In one aspect, the present disclosure also provides a kit for diagnosing depression, the kit comprising the intestinal biomarker and/or the detection reagent for the intestinal biomarker, preferably, the kit further comprises a depression diagnosis evaluation table, preferably, the depression diagnosis evaluation table comprises one or more of various american mental disease diagnosis and statistics manual, hamilton depression scale-17 item (HAMD-17); optionally, the kit is one or more of a biochemical diagnostic kit, an immunodiagnostic kit, or a molecular diagnostic kit, preferably an immunodiagnostic kit, preferably the kit is one or more of a Western blot kit, an enzyme-linked immunosorbent assay (ELISA) kit, a Radioimmunoassay (RIA) kit, a radioimmunodiffusion kit, an ouchterlony immunodiffusion kit, a rocket immunoelectrophoresis kit, an immunohistochemical staining kit, an immunoprecipitation assay kit, a complement fixation assay kit, a Fluorescence Activated Cell Sorting (FACS) kit, an aptamer chip kit, a microarray kit, or a protein chip kit.

In one aspect, the present disclosure also provides the use of the intestinal biomarker, and/or a detection reagent for the intestinal biomarker, and/or the kit, in the diagnosis of depression.
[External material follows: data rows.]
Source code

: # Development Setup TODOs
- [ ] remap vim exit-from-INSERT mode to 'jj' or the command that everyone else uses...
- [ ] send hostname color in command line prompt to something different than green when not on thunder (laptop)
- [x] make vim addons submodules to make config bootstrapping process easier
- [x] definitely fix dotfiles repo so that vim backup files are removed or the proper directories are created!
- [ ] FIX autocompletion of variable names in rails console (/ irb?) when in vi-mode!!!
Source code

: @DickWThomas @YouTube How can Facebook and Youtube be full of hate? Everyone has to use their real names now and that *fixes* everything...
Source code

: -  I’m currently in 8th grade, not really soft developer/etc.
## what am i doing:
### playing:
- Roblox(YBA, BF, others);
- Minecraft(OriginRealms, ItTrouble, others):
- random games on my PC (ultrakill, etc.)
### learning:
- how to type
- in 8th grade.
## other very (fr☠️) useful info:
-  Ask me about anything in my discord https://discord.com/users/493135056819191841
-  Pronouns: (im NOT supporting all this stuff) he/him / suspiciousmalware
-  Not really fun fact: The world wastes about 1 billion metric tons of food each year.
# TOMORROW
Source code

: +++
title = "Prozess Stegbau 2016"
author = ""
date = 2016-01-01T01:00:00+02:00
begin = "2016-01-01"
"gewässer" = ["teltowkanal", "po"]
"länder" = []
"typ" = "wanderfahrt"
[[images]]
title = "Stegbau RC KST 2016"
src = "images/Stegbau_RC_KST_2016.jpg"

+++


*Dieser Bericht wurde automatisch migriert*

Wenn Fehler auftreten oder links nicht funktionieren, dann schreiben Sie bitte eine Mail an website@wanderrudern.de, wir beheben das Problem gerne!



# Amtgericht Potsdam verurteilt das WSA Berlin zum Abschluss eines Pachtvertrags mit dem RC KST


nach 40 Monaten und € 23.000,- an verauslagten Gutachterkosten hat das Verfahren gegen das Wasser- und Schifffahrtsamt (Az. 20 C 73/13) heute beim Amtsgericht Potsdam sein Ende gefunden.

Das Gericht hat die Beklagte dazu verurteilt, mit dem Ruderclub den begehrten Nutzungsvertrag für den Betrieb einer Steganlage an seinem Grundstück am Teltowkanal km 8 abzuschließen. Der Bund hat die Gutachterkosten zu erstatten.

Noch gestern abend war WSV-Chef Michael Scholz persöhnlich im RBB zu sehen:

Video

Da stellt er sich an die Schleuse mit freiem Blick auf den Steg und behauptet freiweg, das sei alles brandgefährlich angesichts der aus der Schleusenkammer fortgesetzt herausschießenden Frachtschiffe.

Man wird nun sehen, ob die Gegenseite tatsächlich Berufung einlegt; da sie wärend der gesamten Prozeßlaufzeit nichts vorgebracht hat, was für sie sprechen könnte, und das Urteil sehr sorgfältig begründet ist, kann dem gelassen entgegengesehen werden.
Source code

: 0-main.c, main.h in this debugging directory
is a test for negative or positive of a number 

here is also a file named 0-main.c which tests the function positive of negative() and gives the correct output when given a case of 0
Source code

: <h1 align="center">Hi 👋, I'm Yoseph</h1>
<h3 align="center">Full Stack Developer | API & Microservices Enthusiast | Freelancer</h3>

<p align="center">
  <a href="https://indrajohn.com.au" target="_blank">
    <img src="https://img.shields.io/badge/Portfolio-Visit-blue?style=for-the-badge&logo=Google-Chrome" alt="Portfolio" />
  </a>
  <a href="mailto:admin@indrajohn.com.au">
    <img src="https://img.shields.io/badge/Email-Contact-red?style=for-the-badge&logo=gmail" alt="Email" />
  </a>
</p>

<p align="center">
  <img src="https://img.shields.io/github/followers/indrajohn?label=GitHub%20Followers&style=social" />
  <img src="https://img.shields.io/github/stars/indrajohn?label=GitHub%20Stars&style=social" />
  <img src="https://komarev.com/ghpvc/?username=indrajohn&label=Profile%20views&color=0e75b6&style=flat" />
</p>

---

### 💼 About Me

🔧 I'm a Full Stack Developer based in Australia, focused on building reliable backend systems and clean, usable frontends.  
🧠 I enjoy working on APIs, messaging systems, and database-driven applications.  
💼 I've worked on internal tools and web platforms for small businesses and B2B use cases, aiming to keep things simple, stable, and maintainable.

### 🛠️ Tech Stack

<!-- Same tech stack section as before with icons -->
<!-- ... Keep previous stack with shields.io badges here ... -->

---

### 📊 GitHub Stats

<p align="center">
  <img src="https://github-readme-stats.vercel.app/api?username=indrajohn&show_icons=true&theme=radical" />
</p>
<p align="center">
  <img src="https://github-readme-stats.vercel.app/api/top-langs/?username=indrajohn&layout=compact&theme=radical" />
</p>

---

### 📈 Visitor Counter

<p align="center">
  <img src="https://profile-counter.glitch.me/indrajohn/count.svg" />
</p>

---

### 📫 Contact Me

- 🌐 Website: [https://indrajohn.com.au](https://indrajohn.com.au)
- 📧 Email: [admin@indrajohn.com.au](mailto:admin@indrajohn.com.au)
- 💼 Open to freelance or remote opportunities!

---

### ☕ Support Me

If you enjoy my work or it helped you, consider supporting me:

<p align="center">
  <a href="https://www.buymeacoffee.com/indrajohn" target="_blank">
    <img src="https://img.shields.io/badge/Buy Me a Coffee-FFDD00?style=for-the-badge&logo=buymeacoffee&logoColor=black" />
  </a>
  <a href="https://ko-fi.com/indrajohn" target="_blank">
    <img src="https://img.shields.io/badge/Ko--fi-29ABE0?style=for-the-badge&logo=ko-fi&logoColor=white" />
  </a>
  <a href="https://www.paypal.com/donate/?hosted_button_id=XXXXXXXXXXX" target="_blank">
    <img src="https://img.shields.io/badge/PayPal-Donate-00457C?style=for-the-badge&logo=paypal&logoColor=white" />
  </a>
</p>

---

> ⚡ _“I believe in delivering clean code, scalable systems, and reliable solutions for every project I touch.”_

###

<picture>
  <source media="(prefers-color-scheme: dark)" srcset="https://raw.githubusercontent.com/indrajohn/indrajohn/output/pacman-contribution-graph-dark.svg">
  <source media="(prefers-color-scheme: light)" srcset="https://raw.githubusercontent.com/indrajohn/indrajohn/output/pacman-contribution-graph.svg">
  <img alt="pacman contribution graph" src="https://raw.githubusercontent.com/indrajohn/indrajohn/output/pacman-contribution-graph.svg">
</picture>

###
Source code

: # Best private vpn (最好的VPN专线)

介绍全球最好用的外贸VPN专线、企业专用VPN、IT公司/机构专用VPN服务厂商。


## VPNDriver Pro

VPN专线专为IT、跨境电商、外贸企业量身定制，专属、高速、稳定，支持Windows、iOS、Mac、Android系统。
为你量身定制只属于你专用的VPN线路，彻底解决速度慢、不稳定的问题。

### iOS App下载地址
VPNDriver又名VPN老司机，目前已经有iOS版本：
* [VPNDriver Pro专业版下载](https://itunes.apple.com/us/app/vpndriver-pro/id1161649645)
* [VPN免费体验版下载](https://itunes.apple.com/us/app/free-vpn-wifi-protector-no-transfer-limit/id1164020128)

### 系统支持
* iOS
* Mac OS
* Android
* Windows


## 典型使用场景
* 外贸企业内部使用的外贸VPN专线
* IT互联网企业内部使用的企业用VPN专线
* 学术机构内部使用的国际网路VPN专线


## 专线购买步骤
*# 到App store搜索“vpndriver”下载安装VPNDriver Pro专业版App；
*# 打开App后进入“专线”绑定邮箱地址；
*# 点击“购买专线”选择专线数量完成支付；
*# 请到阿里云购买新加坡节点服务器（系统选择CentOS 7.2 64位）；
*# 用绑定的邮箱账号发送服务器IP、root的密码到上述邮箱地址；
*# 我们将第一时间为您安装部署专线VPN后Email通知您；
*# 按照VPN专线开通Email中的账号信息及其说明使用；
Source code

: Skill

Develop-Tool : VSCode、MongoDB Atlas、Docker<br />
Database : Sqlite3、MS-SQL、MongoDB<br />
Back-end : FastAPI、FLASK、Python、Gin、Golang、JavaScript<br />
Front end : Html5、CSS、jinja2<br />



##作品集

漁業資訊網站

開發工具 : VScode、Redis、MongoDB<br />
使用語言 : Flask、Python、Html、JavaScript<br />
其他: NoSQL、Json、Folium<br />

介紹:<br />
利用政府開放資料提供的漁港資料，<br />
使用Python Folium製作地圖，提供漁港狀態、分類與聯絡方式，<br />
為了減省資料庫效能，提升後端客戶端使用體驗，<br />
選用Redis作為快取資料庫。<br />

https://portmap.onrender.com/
In one aspect, the present disclosure also provides a use of the intestinal biomarker in the preparation of a detection reagent for depression, or a use of the detection reagent for intestinal biomarker in the preparation of a kit for diagnosing depression.

In another aspect, the present disclosure also provides a method for screening intestinal biomarkers of a patient with depression, the method comprising the steps of:

dividing the subject into a depression patient group and a healthy control group;

detecting a level of a candidate gut biomarker in the subject, said gut biomarker being derived from gut microbes, fecal metabolites and/or combinations thereof in a fecal sample from the subject;

and judging the difference degree and/or similarity of the candidate intestinal biomarkers between the depression patients and healthy controls to obtain different intestinal biomarkers, namely the intestinal biomarkers of the depression patients.

Preferably, the detecting the level of the candidate intestinal biomarker in the subject is performed by methods such as genomic sequencing, preferably high-throughput Whole-gene metagenomic sequencing (Whole-genome shotgun metagenomics analysis), and/or non-targeted metabolomics, preferably mass spectrometric metabolomics detection, such as liquid chromatography/gas chromatography-mass spectrometry (LC/GC-MS);

preferably, the determining the difference and/or similarity of the candidate intestinal biomarker between the depressive disorder patient and the healthy control comprises a step of predicting the difference and/or similarity of the candidate intestinal biomarker between the depressive disorder patient and the healthy control by a method such as partial least squares discriminant analysis (PLS-DA) to obtain a difference candidate intestinal biomarker, and more preferably, a step of confirming the difference intestinal biomarker from the difference candidate intestinal biomarker by a method such as LEfse (linear discriminant analysis);

optionally, the screening method may further comprise the steps of:

verifying the diagnosis rate of the intestinal biomarkers of the depression patients, preferably, the diagnosis rate of the intestinal biomarkers of the depression patients is verified by an analysis method of a machine learning model, preferably a random forest analysis method.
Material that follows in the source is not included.